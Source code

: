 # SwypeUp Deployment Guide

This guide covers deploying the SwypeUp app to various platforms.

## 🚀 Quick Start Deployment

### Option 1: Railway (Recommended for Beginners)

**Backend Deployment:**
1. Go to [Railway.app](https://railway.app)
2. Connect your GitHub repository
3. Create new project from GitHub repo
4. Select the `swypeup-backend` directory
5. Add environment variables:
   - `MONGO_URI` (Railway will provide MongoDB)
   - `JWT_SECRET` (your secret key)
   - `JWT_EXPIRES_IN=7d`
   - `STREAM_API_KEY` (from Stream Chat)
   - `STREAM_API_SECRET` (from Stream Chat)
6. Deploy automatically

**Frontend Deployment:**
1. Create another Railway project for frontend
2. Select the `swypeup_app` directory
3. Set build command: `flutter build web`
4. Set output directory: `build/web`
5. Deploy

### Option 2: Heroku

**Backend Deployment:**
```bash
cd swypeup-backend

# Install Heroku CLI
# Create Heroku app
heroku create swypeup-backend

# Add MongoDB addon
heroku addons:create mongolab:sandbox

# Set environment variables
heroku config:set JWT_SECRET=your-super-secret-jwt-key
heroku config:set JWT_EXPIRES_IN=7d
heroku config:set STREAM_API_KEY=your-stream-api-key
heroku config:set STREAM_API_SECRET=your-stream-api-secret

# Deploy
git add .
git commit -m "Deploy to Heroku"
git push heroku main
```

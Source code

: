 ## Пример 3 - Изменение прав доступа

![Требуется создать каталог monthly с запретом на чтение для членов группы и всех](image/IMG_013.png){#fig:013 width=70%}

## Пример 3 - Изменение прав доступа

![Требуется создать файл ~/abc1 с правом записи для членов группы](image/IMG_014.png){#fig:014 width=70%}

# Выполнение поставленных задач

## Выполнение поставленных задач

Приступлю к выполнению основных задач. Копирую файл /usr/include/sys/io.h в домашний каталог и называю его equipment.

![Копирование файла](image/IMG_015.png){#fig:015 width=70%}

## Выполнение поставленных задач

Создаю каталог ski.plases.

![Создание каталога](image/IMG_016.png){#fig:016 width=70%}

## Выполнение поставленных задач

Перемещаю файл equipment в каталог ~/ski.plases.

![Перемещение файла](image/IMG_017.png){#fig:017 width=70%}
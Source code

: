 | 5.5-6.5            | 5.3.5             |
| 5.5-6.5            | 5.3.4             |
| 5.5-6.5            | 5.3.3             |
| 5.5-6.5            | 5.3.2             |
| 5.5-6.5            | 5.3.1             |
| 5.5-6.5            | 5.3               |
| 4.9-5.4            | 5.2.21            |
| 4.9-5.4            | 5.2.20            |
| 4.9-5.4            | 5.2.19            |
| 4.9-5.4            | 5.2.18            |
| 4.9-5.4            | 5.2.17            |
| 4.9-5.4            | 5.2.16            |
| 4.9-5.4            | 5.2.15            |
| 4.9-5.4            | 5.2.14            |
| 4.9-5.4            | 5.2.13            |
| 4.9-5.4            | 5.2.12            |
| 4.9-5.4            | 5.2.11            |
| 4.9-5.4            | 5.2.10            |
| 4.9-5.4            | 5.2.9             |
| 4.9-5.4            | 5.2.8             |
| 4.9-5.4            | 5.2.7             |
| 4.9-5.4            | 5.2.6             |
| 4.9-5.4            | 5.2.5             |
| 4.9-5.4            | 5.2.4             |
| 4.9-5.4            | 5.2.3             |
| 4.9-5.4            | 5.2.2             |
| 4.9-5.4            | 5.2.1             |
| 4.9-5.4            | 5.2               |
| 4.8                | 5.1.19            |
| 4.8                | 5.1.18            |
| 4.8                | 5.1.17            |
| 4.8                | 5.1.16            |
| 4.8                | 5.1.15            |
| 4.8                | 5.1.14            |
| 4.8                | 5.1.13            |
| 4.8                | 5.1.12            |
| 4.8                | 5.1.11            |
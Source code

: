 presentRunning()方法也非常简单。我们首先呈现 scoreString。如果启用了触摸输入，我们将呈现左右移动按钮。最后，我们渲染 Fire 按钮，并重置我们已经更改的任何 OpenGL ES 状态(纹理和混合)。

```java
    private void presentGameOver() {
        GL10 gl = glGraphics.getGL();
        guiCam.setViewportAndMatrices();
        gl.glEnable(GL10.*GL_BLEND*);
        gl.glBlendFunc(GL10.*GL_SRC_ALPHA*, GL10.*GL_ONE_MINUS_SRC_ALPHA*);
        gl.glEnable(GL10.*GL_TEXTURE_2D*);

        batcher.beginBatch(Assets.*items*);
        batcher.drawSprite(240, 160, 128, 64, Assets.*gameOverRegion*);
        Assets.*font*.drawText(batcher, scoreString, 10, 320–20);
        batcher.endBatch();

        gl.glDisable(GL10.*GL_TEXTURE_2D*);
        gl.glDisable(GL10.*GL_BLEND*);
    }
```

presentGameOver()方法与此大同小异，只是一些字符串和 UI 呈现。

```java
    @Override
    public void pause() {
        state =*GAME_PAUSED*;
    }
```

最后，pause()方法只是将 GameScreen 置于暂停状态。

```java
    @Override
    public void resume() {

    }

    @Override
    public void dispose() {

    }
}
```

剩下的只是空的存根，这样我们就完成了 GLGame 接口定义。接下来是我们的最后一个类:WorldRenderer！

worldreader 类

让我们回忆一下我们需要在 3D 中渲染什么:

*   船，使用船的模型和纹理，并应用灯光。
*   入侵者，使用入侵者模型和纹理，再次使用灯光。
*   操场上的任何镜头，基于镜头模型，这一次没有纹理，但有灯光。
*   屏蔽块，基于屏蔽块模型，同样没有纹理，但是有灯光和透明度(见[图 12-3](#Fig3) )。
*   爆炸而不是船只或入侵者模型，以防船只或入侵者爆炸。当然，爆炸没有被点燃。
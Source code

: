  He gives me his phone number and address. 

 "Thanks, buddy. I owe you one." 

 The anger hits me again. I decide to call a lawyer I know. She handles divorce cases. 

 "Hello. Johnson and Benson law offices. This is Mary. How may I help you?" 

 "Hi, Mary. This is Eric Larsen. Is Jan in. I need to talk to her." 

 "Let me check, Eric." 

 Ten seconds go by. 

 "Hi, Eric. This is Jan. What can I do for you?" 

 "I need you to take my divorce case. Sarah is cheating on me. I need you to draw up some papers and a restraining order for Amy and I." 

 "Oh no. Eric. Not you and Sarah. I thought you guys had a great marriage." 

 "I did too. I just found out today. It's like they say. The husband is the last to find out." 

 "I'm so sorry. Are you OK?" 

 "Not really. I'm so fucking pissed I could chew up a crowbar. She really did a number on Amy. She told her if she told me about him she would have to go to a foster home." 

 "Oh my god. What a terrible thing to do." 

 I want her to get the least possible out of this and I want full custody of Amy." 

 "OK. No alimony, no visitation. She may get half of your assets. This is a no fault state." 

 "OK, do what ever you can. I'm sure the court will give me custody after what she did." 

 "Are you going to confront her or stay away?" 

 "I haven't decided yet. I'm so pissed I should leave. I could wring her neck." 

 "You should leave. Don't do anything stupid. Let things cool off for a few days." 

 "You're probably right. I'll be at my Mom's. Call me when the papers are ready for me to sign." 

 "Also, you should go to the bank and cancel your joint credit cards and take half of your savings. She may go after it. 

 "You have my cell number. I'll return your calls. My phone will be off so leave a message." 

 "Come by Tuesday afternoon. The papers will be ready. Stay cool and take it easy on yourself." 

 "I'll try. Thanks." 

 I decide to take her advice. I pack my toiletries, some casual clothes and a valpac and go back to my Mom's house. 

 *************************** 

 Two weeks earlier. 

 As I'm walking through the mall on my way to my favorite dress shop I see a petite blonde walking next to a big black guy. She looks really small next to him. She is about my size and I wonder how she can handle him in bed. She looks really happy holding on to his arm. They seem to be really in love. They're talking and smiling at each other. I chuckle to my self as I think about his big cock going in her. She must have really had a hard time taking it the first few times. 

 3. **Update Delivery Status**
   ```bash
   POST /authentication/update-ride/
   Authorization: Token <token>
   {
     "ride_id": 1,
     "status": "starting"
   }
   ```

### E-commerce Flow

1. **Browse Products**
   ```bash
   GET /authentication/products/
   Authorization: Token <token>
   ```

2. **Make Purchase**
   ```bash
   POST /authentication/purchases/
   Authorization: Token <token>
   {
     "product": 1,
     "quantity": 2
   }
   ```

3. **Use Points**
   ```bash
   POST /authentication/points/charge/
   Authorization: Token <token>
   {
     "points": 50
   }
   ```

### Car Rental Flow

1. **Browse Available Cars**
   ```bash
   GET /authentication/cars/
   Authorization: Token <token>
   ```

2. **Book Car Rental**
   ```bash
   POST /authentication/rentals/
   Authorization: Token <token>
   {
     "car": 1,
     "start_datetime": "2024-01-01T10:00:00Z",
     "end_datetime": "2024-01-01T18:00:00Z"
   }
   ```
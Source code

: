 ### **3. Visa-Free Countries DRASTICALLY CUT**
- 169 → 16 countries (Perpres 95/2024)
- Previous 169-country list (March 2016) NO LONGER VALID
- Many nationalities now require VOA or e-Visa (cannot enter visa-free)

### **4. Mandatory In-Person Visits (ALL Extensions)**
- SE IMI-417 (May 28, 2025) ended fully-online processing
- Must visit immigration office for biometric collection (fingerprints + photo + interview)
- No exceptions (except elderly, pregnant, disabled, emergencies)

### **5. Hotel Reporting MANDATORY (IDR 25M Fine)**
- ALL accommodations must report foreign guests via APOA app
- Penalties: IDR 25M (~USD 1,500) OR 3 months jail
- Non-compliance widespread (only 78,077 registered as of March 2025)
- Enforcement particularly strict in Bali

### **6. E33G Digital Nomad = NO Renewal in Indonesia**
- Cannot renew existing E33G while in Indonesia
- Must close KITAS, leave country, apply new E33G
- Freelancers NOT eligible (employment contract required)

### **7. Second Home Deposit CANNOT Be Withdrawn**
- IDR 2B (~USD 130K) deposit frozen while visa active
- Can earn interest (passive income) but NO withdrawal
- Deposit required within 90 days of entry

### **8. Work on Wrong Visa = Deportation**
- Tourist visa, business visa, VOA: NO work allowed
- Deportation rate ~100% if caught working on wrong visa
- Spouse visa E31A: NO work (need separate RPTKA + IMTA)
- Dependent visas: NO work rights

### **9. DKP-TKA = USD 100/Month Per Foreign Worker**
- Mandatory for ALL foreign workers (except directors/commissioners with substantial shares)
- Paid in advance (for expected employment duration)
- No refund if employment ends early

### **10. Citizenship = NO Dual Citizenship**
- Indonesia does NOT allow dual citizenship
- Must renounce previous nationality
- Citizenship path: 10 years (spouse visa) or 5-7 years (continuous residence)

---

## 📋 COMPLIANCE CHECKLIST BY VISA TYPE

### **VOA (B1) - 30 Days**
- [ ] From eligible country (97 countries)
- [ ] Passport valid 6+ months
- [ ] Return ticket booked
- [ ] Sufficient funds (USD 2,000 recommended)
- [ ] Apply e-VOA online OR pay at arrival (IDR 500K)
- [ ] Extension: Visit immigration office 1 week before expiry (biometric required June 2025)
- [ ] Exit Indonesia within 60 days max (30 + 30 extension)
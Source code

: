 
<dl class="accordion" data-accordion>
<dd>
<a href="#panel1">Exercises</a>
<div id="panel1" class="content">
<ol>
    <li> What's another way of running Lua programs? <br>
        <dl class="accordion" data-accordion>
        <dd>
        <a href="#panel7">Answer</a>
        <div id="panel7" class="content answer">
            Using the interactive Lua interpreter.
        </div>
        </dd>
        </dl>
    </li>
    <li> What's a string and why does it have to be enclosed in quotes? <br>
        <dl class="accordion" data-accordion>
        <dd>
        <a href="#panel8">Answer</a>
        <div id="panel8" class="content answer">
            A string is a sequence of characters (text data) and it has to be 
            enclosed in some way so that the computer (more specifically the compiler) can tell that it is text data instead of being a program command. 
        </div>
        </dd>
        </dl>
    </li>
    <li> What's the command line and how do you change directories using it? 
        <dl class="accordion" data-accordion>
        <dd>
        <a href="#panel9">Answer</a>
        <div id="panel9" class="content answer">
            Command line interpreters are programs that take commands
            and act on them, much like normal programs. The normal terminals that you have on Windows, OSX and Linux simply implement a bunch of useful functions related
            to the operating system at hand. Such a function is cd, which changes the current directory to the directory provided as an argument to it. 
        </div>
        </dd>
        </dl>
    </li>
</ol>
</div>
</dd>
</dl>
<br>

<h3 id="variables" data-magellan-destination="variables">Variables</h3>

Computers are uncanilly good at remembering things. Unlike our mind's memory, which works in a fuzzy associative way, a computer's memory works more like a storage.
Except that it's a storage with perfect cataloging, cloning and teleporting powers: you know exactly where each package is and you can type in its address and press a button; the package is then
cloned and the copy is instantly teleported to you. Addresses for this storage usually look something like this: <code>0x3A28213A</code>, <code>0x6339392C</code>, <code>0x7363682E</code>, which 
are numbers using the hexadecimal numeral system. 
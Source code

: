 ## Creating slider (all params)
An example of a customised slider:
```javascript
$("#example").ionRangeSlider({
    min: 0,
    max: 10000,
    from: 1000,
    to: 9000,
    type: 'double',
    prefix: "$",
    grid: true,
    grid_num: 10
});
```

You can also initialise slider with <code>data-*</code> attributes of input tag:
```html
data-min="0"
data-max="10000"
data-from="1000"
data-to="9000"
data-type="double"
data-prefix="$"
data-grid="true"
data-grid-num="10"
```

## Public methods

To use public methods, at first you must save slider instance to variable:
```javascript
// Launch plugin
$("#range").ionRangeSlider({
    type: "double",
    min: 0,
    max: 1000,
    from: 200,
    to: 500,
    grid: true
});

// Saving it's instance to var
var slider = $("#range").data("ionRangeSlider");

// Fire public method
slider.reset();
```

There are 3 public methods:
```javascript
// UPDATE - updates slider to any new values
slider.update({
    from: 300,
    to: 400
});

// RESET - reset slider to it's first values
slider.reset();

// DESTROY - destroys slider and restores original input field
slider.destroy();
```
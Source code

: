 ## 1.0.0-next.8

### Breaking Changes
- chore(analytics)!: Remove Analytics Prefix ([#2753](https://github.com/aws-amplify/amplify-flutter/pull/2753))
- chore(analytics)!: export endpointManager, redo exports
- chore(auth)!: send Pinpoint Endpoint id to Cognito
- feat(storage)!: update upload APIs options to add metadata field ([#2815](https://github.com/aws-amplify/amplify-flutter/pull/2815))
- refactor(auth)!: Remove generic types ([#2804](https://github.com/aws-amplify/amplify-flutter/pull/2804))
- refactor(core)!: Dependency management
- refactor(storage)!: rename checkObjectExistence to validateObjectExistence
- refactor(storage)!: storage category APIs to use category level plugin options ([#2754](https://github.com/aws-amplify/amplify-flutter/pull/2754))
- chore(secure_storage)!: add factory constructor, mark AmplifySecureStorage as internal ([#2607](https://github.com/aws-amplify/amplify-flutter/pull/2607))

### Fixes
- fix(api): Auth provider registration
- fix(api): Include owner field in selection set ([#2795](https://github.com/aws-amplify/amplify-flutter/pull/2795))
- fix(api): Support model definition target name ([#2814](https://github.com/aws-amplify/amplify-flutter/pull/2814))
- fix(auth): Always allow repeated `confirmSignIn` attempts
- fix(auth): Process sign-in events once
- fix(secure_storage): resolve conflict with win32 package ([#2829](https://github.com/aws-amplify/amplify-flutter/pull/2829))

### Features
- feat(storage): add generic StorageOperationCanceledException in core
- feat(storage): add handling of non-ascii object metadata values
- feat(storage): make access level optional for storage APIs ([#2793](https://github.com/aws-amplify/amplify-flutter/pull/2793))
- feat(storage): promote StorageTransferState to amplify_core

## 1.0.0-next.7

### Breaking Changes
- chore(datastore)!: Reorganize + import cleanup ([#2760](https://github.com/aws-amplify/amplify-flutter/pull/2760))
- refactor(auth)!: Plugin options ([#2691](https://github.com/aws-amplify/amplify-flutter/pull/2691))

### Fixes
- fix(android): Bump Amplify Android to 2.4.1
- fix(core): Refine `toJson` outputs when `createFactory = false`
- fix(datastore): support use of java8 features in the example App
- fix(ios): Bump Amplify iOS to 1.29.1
···
▶ [YOUR INSTRUCTIONS] Go through the listing above and return every line where the word "input" occurs.

▶ [ANSWER BELOW]
You can also initialise slider with <code>data-*</code> attributes of input tag:
// DESTROY - destroys slider and restores original input field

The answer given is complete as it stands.